Makes you wonder about all that tuning huh? I do bareshaft my shafts and like to have them shooting straight and grouping with my fletched arrows. I shoot .400 spine arrows with a 30" draw and they will bareshaft perfect. With that said, Rick Welch could most likely outshoot me with a kids bow and rebar for arrows. 

I think bareshafting really shines at long distances(40+ yards) although I have to take others word for that because I ain't likely to even scare anything at those distances.


----------



## gurn (Jul 19, 2010)

both contradicted each other in the seminars..both are world class shooters..which tells me this..do what works for YOU and you think is the right thing for YOU...even if it is shooting upside down and your eyes closed..if you hit good and mean to..then stay with it. 

That was both wise and refreshing and ah jewel of a thought. I think you are my new expert.  
Some folks done taught there self out of that.
Thanks


----------



## BigJim Bow (Jul 20, 2010)

Way too many people spend there time worrying about every little thing in stead of that little thing down range on the target. 
Go ahead and tune your bow and or arrows until you have them shooting well and then .... spend the rest of your time tuneing your eyes.
Using the shelf material to tune is  certainly cheaper than changeing out arrows. It should work for many as long as your in the right spine category. 
Just a side note for ya'll that like to shoot really light arrows- I sold my personal buffalo bow to a fine fellow who had a little bit of a time shootin it so he sold it to another. The last fellow sent me an email about the tip breaking.
Now I peersonally have shot this bow a couple of thousand times plus with no problems. When I asked this new fella about the condition of the bow when he got it, he said it was in great condition and that he probably cause the issue by shooting arrow that were a little light.
What we determined is that he was shooting about 5.5 g per lb of bow weight and after about 25 shots, the string tore right down through the glass tips and 4" into the top limb. Maybe it was because he was shooting about 80Lbs at his draw and arrow that were too light. Maybe he could have gotten by using 5.5 g per lb on a 50lb bow or less, or maybe his need to see an arrow flying 250 feet per second out of a longbow cost him his new bow. 

Whatever it was, he said he fell in love with it and wanted another identical to it at his expense. I apreciate his honesty and honered him with a discount.

Bigjim


----------



## frankwright (Jul 20, 2010)

I agree with Big Jim, I have never bare shafted or worried about all the computer formulas for tuning a longbow.
I adjust brace height, nock height and arrow weight until I get the arrow flying good and then I am done with it.


----------



## BigJim Bow (Jul 20, 2010)

Frank- I believe in bare shafting. After it is tuned though, I leave it alone and only check that when something in my equipment changes. But when I'm shooting poorly, or inconsistently, I try to keep my attention on the shot at hand instead of changeing every little thing. Some people are changing things so much, they couldn't hardly maintain any sort of consistency.

bigjim


----------



## 2wheelfoster (Jul 20, 2010)

I have to agree with Gurn...do what works best for you and practice with that. 

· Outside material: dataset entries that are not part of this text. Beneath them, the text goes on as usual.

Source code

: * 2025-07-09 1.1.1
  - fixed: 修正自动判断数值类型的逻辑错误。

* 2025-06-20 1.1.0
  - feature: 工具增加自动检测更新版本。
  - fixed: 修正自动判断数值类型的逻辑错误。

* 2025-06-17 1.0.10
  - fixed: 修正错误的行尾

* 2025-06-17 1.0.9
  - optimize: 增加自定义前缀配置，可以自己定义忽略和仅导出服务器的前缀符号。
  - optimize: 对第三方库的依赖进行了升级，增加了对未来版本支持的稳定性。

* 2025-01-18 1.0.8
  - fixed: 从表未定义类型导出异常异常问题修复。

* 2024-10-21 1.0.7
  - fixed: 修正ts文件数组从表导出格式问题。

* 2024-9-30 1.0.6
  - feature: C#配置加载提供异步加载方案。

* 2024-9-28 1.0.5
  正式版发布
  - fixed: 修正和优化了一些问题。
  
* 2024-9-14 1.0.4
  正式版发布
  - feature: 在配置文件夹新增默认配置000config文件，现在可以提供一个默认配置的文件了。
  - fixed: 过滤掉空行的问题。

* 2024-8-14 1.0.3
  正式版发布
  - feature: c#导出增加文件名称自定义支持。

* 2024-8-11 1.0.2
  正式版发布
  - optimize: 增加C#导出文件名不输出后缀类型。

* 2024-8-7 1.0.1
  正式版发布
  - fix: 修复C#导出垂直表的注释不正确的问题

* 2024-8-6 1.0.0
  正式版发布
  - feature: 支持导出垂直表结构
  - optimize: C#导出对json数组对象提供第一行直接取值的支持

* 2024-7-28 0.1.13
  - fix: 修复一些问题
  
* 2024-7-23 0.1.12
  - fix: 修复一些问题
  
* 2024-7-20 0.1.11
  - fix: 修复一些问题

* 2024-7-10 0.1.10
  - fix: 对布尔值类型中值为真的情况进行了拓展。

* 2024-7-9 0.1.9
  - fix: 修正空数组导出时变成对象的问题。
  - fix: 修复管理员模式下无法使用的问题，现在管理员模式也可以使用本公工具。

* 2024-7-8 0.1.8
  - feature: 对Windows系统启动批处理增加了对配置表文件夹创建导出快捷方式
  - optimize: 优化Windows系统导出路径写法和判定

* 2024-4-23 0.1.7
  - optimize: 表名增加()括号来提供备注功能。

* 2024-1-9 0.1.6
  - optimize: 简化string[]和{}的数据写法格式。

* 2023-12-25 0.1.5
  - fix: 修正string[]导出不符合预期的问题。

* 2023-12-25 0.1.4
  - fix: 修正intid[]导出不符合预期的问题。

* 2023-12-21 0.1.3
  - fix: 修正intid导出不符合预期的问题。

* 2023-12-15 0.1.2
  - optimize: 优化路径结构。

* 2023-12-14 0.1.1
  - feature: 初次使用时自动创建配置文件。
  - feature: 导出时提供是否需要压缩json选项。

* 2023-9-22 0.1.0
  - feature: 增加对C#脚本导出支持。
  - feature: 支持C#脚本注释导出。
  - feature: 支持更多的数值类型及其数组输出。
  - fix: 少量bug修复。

I use to get on a forum for my motorcycle. The more I read I realized that many of the guys had gotten themselves in a mess by trying too many things at once, then they didn't know where they were or what to do ti fix it. I would also read about a problem that one guy had, go ride my bike and think my bike had the same problem... Once I went back to just riding it didn't have any problems at all. 

Do what works best for you and stick with it!  Big Jim said it best "Way too many people spend there time worrying about every little thing in stead of that little thing down range on the target. Go ahead and tune your bow and or arrows until you have them shooting well and then .... spend the rest of your time tuneing your eyes."


----------



## robert carter (Jul 20, 2010)

I never worried much about bareshaft shooting. If it hits where I`m looking and flys good I ....shoot.RC


----------



## Barry Duggan (Jul 20, 2010)

I like to bareshaft, but it's only a step toward getting arrows to fly correctly with broadheads.


----------



## hogdgz (Jul 20, 2010)

Thanks for shareing TJ.


----------